■ Try it
Search the data for the word "examples" and copy every line where it occurs.

■ Data shown
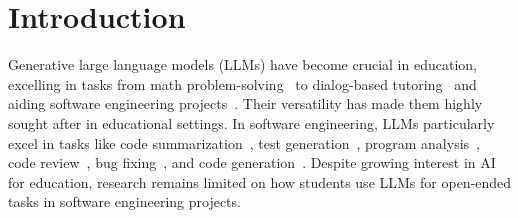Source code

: \section{Introduction}

Generative large language models (LLMs) have become crucial in education, excelling in tasks from math problem-solving~\cite{Enkelejda2023} to dialog-based tutoring~\cite{Park2024} and aiding software engineering projects~\cite{Rasnayaka2024}. Their versatility has made them highly sought after in educational settings. In software engineering, LLMs particularly excel in tasks like code summarization~\cite{Ahmed2023}, test generation~\cite{Chen2024}, program analysis~\cite{Zhang2024}, code review~\cite{Lu2023}, bug fixing~\cite{Jin2023}, and code generation~\cite{Bairi2024}. Despite growing interest in AI for education, research remains limited on how students use LLMs for open-ended tasks in software engineering projects.


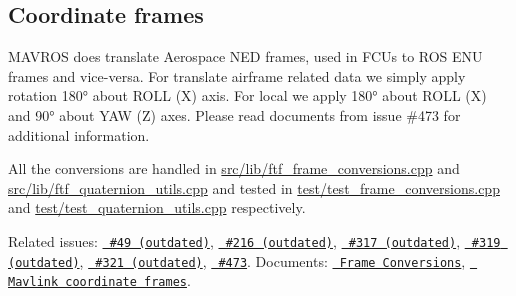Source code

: \subsection*{Coordinate frames }

M\+A\+V\+R\+OS does translate Aerospace N\+ED frames, used in F\+C\+Us to R\+OS E\+NU frames and vice-\/versa. For translate airframe related data we simply apply rotation 180° about R\+O\+LL (X) axis. For local we apply 180° about R\+O\+LL (X) and 90° about Y\+AW (Z) axes. Please read documents from issue \#473 for additional information.

All the conversions are handled in {\ttfamily \mbox{\hyperlink{ftf__frame__conversions_8cpp}{src/lib/ftf\+\_\+frame\+\_\+conversions.\+cpp}}} and {\ttfamily \mbox{\hyperlink{ftf__quaternion__utils_8cpp}{src/lib/ftf\+\_\+quaternion\+\_\+utils.\+cpp}}} and tested in {\ttfamily \mbox{\hyperlink{test__frame__conversions_8cpp}{test/test\+\_\+frame\+\_\+conversions.\+cpp}}} and {\ttfamily \mbox{\hyperlink{test__quaternion__utils_8cpp}{test/test\+\_\+quaternion\+\_\+utils.\+cpp}}} respectively.

Related issues\+: \href{https://github.com/mavlink/mavros/issues/49}{\texttt{ \#49 (outdated)}}, \href{https://github.com/mavlink/mavros/issues/216}{\texttt{ \#216 (outdated)}}, \href{https://github.com/mavlink/mavros/issues/317}{\texttt{ \#317 (outdated)}}, \href{https://github.com/mavlink/mavros/issues/319}{\texttt{ \#319 (outdated)}}, \href{https://github.com/mavlink/mavros/issues/321}{\texttt{ \#321 (outdated)}}, \href{https://github.com/mavlink/mavros/issues/473}{\texttt{ \#473}}. Documents\+: \href{https://docs.google.com/document/d/1bDhaozrUu9F915T58WGzZeOM-McyU20dwxX-NRum1KA/edit}{\texttt{ Frame Conversions}}, \href{https://docs.google.com/spreadsheets/d/1LnsWTblU92J5_SMinTvBvHJWx6sqvzFa8SKbn8TXlnU/edit\#gid=0}{\texttt{ Mavlink coordinate frames}}.

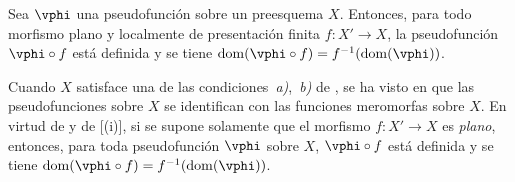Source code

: \begin{corollary}[20.3.12]
\label{IV.20.3.12}
Sea $\vphi$ una pseudofunción sobre un preesquema $X$.
Entonces, para todo morfismo plano y localmente de presentación finita $f:X'\to X$, la pseudofunción $\vphi\circ f$ está definida y se tiene $\operatorname{dom}(\vphi\circ f)=f^{-1}(\operatorname{dom}(\vphi))$.
\end{corollary}


\begin{remark}[20.3.13]
\label{IV.20.3.13}

Cuando $X$ satisface una de las condiciones~\emph{a)},~\emph{b)} de , se ha visto en  que las pseudofunciones sobre $X$ se identifican con las funciones meromorfas sobre $X$.
En virtud de  y de [(i)], si se supone solamente que el morfismo $f:X'\to X$ es \emph{plano}, entonces, para toda pseudofunción $\vphi$ sobre $X$, $\vphi\circ f$ está definida y se tiene $\operatorname{dom}(\vphi\circ f)=f^{-1}(\operatorname{dom}(\vphi))$.
\end{remark}
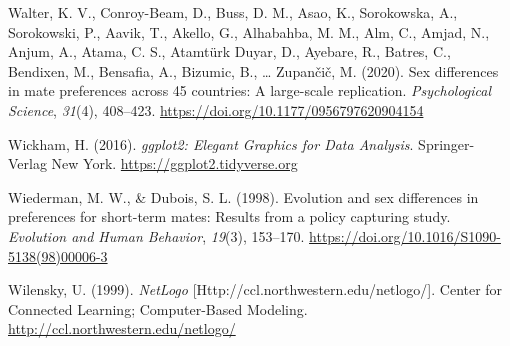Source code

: \documentclass[
  11pt,
]{article}
\newlength{\cslhangindent}
\newlength{\cslentryspacingunit} %
\newenvironment{CSLReferences}[2] %
 {%
  \setlength{\parindent}{0pt}
  \ifodd #1
  \let\oldpar\par
  \def\par{\hangindent=\cslhangindent\oldpar}
  \fi
  \setlength{\parskip}{#2\cslentryspacingunit}
 }%
 {}
\begin{document}
\begin{CSLReferences}{1}{0}
\leavevmode{}%
Walter, K. V., Conroy-Beam, D., Buss, D. M., Asao, K., Sorokowska, A.,
Sorokowski, P., Aavik, T., Akello, G., Alhabahba, M. M., Alm, C., Amjad,
N., Anjum, A., Atama, C. S., Atamtürk Duyar, D., Ayebare, R., Batres,
C., Bendixen, M., Bensafia, A., Bizumic, B., \ldots{} Zupančič, M.
(2020). Sex differences in mate preferences across 45 countries: A
large-scale replication. \emph{Psychological Science}, \emph{31}(4),
408--423. \url{https://doi.org/10.1177/0956797620904154}

\leavevmode{}%
Wickham, H. (2016). \emph{{ggplot2: Elegant Graphics for Data
Analysis}}. Springer-Verlag New York.
\url{https://ggplot2.tidyverse.org}

\leavevmode{}%
Wiederman, M. W., \& Dubois, S. L. (1998). Evolution and sex differences
in preferences for short-term mates: Results from a policy capturing
study. \emph{Evolution and Human Behavior}, \emph{19}(3), 153--170.
\url{https://doi.org/10.1016/S1090-5138(98)00006-3}

\leavevmode{}%
Wilensky, U. (1999). \emph{NetLogo}
{[}Http://ccl.northwestern.edu/netlogo/{]}. Center for Connected
Learning; Computer-Based Modeling.
\url{http://ccl.northwestern.edu/netlogo/}

\end{CSLReferences}
\end{document}
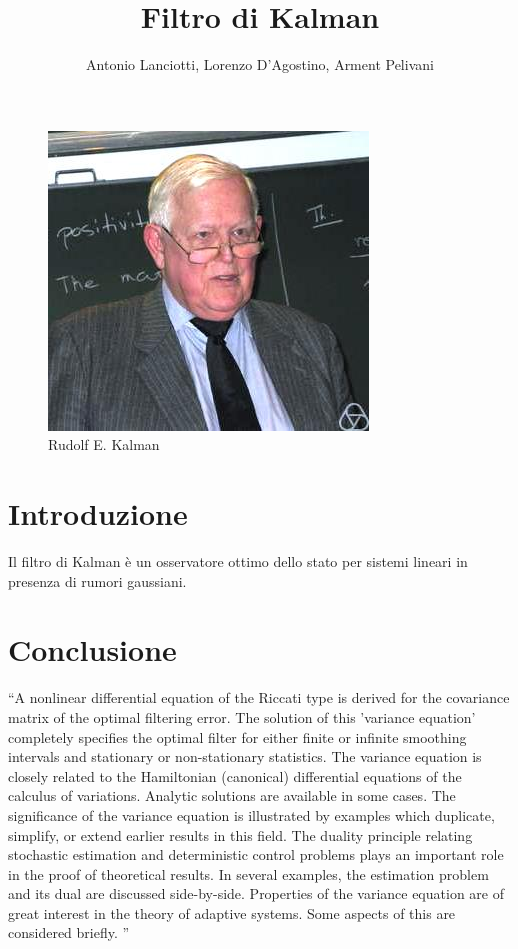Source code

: \documentclass{article}
\title{Filtro di Kalman}
\author{Antonio Lanciotti, Lorenzo D'Agostino, Arment Pelivani}
\begin{document}
\maketitle

\begin{figure}[ht]
\centering
\includegraphics[scale=1]{Rudolf_Kalman.jpg} 
\caption{Rudolf E. Kalman}
\label{fig:kalman}
\end{figure}

\newpage

\tableofcontents

\newpage



\section{Introduzione}
Il filtro di Kalman è un osservatore ottimo dello stato per sistemi lineari in presenza di rumori gaussiani.

\newpage



\newpage



\newpage



\section{Conclusione}
``A nonlinear differential equation of the Riccati type is derived for the covariance matrix of the optimal filtering error. The solution of this 'variance equation' completely specifies the optimal filter for either finite or infinite smoothing intervals and stationary or non-stationary statistics.
The variance equation is closely related to the Hamiltonian (canonical) differential equations of the calculus of variations. Analytic solutions are available in some cases. The significance of the variance equation is illustrated by examples which duplicate, simplify, or extend earlier results in this field.
The duality principle relating stochastic estimation and deterministic control problems plays an important role in the proof of theoretical results. In several examples, the estimation problem and its dual are discussed side-by-side.
Properties of the variance equation are of great interest in the theory of adaptive systems. Some aspects of this are considered briefly. '' \citep{kalmanbucy}



\end{document}
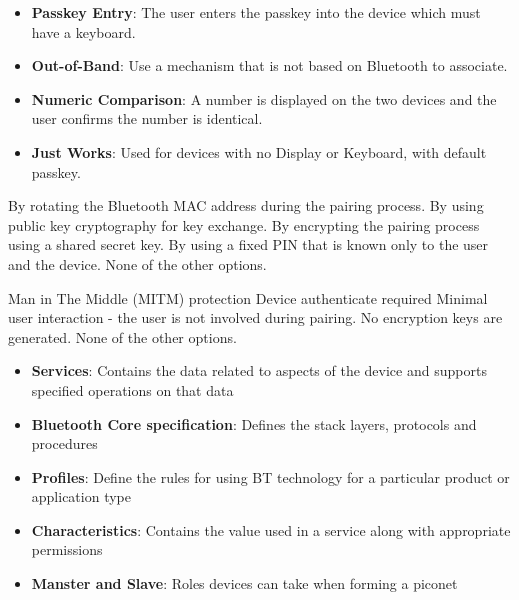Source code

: \begin{solution}
    \begin{itemize}
        \item \textbf{Passkey Entry}: The user enters the passkey into the device which must have a keyboard.
        \item \textbf{Out-of-Band}: Use a mechanism that is not based on Bluetooth to associate.
        \item \textbf{Numeric Comparison}: A number is displayed on the two devices and the user confirms the number is identical.
        \item \textbf{Just Works}: Used for devices with no Display or Keyboard, with default passkey.
    \end{itemize}
\end{solution}

\begin{checkboxes}
    \choice By rotating the Bluetooth MAC address during the pairing process.
    \choice By using public key cryptography for key exchange.
    \CorrectChoice By encrypting the pairing process using a shared secret key.
    \choice By using a fixed PIN that is known only to the user and the device.
    \choice None of the other options.
\end{checkboxes}

\begin{checkboxes}
    \CorrectChoice Man in The Middle (MITM) protection
    \CorrectChoice Device authenticate required
    \choice Minimal user interaction - the user is not involved during pairing.
    \choice No encryption keys are generated.
    \choice None of the other options.
\end{checkboxes}

\begin{solution}
    \begin{itemize}
        \item \textbf{Services}: Contains the data related to aspects of the device and supports specified operations on that data
        \item \textbf{Bluetooth Core specification}: Defines the stack layers, protocols and procedures
        \item \textbf{Profiles}: Define the rules for using BT technology for a particular product or application type
        \item \textbf{Characteristics}: Contains the value used in a service along with appropriate permissions
        \item \textbf{Manster and Slave}: Roles devices can take when forming a piconet
    \end{itemize}
\end{solution}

■ Result of this task
The variance equation is closely related to the Hamiltonian (canonical) differential equations of the calculus of variations. Analytic solutions are available in some cases. The significance of the variance equation is illustrated by examples which duplicate, simplify, or extend earlier results in this field.
The duality principle relating stochastic estimation and deterministic control problems plays an important role in the proof of theoretical results. In several examples, the estimation problem and its dual are discussed side-by-side.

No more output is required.